++++ PROVIDED DATA ++++

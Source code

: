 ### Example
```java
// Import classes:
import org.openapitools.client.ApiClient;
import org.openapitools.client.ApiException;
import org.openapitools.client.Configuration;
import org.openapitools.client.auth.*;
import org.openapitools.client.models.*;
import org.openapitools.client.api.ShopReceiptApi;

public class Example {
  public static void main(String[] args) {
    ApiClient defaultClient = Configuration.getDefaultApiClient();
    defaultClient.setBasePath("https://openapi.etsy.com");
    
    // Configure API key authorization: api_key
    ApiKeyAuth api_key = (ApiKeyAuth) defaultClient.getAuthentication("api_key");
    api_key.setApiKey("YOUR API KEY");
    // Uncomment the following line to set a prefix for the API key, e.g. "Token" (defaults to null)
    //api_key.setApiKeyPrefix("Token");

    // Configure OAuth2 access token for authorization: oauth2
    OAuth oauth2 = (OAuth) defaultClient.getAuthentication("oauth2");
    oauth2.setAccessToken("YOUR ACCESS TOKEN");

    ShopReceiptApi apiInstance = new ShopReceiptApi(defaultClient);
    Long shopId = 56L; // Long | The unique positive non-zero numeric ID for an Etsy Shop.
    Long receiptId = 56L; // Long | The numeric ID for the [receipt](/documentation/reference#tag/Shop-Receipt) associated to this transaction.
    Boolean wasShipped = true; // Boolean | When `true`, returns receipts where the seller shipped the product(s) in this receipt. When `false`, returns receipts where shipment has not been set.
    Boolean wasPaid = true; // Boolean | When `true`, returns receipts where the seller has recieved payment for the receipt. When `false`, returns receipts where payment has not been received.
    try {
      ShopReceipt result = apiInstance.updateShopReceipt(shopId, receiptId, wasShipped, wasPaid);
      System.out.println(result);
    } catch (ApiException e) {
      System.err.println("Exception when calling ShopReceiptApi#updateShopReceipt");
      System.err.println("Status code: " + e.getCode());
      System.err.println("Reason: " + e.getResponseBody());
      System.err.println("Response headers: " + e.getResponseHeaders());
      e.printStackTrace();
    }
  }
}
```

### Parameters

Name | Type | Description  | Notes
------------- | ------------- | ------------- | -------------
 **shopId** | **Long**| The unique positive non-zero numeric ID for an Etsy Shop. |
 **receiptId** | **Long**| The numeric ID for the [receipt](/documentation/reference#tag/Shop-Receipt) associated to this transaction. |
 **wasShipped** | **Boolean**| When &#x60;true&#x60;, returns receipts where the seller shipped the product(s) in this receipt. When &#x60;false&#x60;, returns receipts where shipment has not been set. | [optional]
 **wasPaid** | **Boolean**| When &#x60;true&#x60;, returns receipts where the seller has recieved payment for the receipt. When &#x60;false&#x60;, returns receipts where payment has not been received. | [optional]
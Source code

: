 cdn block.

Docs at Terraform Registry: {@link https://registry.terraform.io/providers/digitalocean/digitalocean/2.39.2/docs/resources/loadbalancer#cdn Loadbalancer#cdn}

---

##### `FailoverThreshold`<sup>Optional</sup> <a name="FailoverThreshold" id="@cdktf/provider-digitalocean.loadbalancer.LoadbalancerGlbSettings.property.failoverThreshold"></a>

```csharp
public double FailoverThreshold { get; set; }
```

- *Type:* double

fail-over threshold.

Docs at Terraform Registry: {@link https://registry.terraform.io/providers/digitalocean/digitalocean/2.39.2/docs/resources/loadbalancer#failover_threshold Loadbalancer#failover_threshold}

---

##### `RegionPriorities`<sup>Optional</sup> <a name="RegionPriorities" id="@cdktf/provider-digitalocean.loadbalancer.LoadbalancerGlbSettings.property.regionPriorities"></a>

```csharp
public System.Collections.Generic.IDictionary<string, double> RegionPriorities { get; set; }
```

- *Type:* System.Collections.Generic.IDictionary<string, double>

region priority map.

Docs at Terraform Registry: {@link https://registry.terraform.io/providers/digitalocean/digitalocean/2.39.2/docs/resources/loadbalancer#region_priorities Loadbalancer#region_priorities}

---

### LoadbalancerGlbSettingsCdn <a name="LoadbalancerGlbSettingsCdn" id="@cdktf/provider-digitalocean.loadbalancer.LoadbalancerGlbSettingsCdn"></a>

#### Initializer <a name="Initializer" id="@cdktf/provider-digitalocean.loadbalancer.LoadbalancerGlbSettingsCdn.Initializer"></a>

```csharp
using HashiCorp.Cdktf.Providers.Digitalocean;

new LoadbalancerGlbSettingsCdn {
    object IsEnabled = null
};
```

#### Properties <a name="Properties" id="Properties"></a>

++++

PROBLEM TO SOLVE: Give only the number of lines in the material above that include the word "double".

EXPECTED ANSWER: 4